Sunday, February 28, 2010

I bow down to thee

Of late I have been catching up on reading quite a bit. Thats the one thing I never get enough of. Every time I think about all the wise and beautiful things that have been written over the ages by so many gifted architects of our shared culture of humanity, I feel as if time is running out. After all, there will be only so may years and so many days and so many hours that I will have to enjoy this bounty, and there is too much I have to catch up on.
Every now and then I stumble upon a gem hidden in the clutter of the world wide web. I am not sure why I wasn't aware of this remarkable piece of writing earlier, but I am so glad I found it.
It is by Joyce Maynard, written when when she was 18.

I am thankful, I discovered it.

Here is an excerpt:

Every generation thinks it's special - my grandparents because they remember horses and buggies, my parents because of the Depression. The over-30's are special because they knew the Red Scare of Korea, Chuck Berry and beatniks. My older sister is special because she belonged to the first generation of teen-agers (before that, people in their teens were adolescents), when being a teen-ager was still fun. And I - I am 18, caught in the middle. Mine is the generation of unfulfilled expectations. "When you're older," my mother promised, "you can wear lipstick." But when the time came, of course, lipstick wasn't being worn. "When we're big, we'll dance like that, " my friends and I whispered, watching Chubby Checker twist on "American Bandstand." But we inherited no dance steps, ours was a limp, formless shrug to watered-down music that rarely made the feet tap. "Just wait till we can vote," I said, bursting with 10-year-old fervor, ready to fast, freeze, march and die for peace and freedom as Joan Baez, barefoot, sang "We Shall Overcome." Well, now we can vote, and we're old enough to attend rallies and knock on doors and wave placards, and suddenly it doesn't seem to matter any more.

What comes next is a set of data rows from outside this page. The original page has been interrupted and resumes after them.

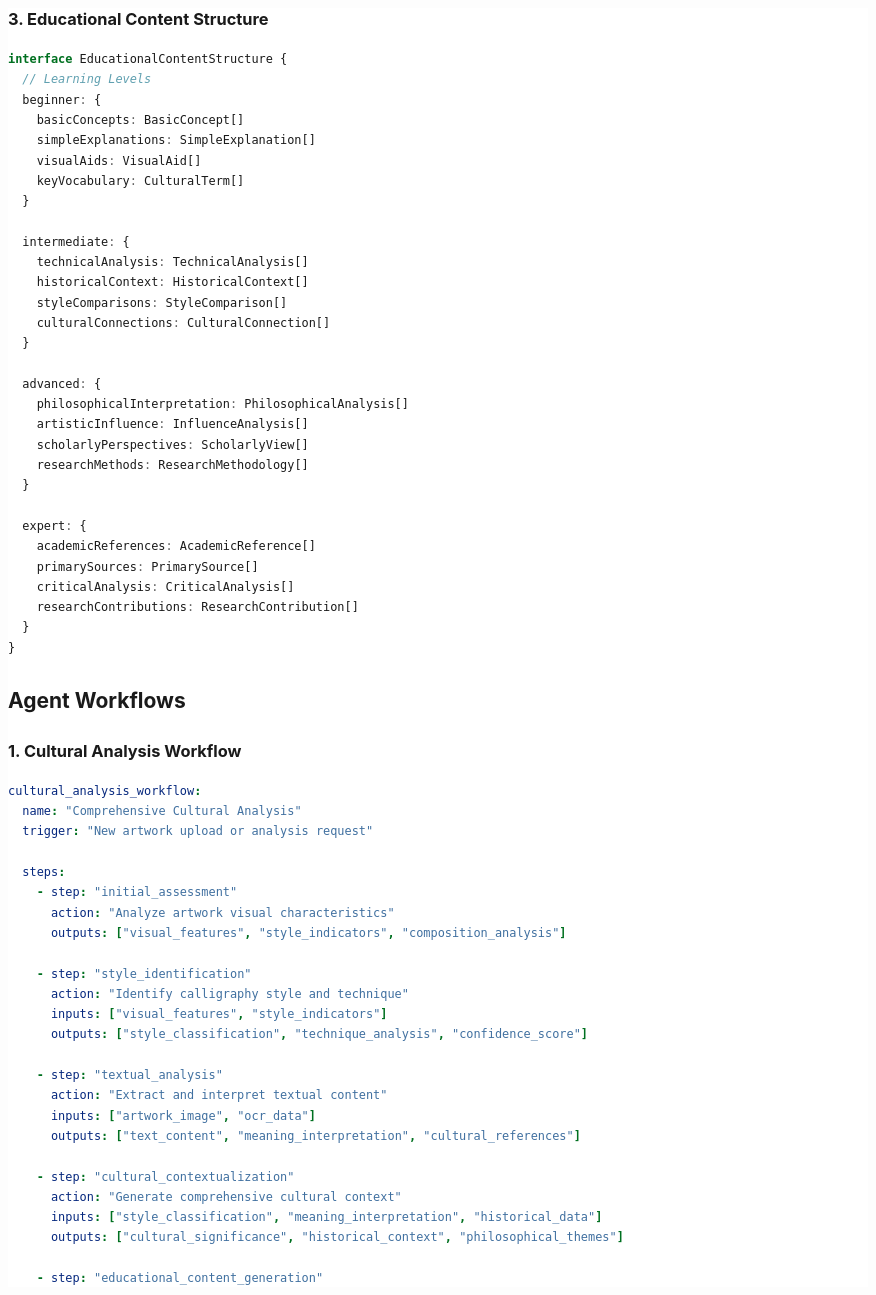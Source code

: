 ### 3. Educational Content Structure
```typescript
interface EducationalContentStructure {
  // Learning Levels
  beginner: {
    basicConcepts: BasicConcept[]
    simpleExplanations: SimpleExplanation[]
    visualAids: VisualAid[]
    keyVocabulary: CulturalTerm[]
  }
  
  intermediate: {
    technicalAnalysis: TechnicalAnalysis[]
    historicalContext: HistoricalContext[]
    styleComparisons: StyleComparison[]
    culturalConnections: CulturalConnection[]
  }
  
  advanced: {
    philosophicalInterpretation: PhilosophicalAnalysis[]
    artisticInfluence: InfluenceAnalysis[]
    scholarlyPerspectives: ScholarlyView[]
    researchMethods: ResearchMethodology[]
  }
  
  expert: {
    academicReferences: AcademicReference[]
    primarySources: PrimarySource[]
    criticalAnalysis: CriticalAnalysis[]
    researchContributions: ResearchContribution[]
  }
}
```

## Agent Workflows

### 1. Cultural Analysis Workflow
```yaml
cultural_analysis_workflow:
  name: "Comprehensive Cultural Analysis"
  trigger: "New artwork upload or analysis request"
  
  steps:
    - step: "initial_assessment"
      action: "Analyze artwork visual characteristics"
      outputs: ["visual_features", "style_indicators", "composition_analysis"]
      
    - step: "style_identification"
      action: "Identify calligraphy style and technique"
      inputs: ["visual_features", "style_indicators"]
      outputs: ["style_classification", "technique_analysis", "confidence_score"]
      
    - step: "textual_analysis"
      action: "Extract and interpret textual content"
      inputs: ["artwork_image", "ocr_data"]
      outputs: ["text_content", "meaning_interpretation", "cultural_references"]
      
    - step: "cultural_contextualization"
      action: "Generate comprehensive cultural context"
      inputs: ["style_classification", "meaning_interpretation", "historical_data"]
      outputs: ["cultural_significance", "historical_context", "philosophical_themes"]
      
    - step: "educational_content_generation"
```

My generation is special because of what we missed rather than what we got, because in a certain sense we are the first and the last. The first to take technology for granted. (What was a space shot to us, except an hour cut from Social Studies to gather before a TV in the gym as Cape Canaveral counted down?) The first to grow up with TV. My sister was 8 when we got our set, so to her it seemed magic and always somewhat foreign. She had known books already and would never really replace them. But for me, the TV set was, like the kitchen sink and the telephone, a fact of life.


Go read the rest here:
http://joycemaynard.com/Joyce_Maynard/E__18_looks_back.html

Thank You Joyce!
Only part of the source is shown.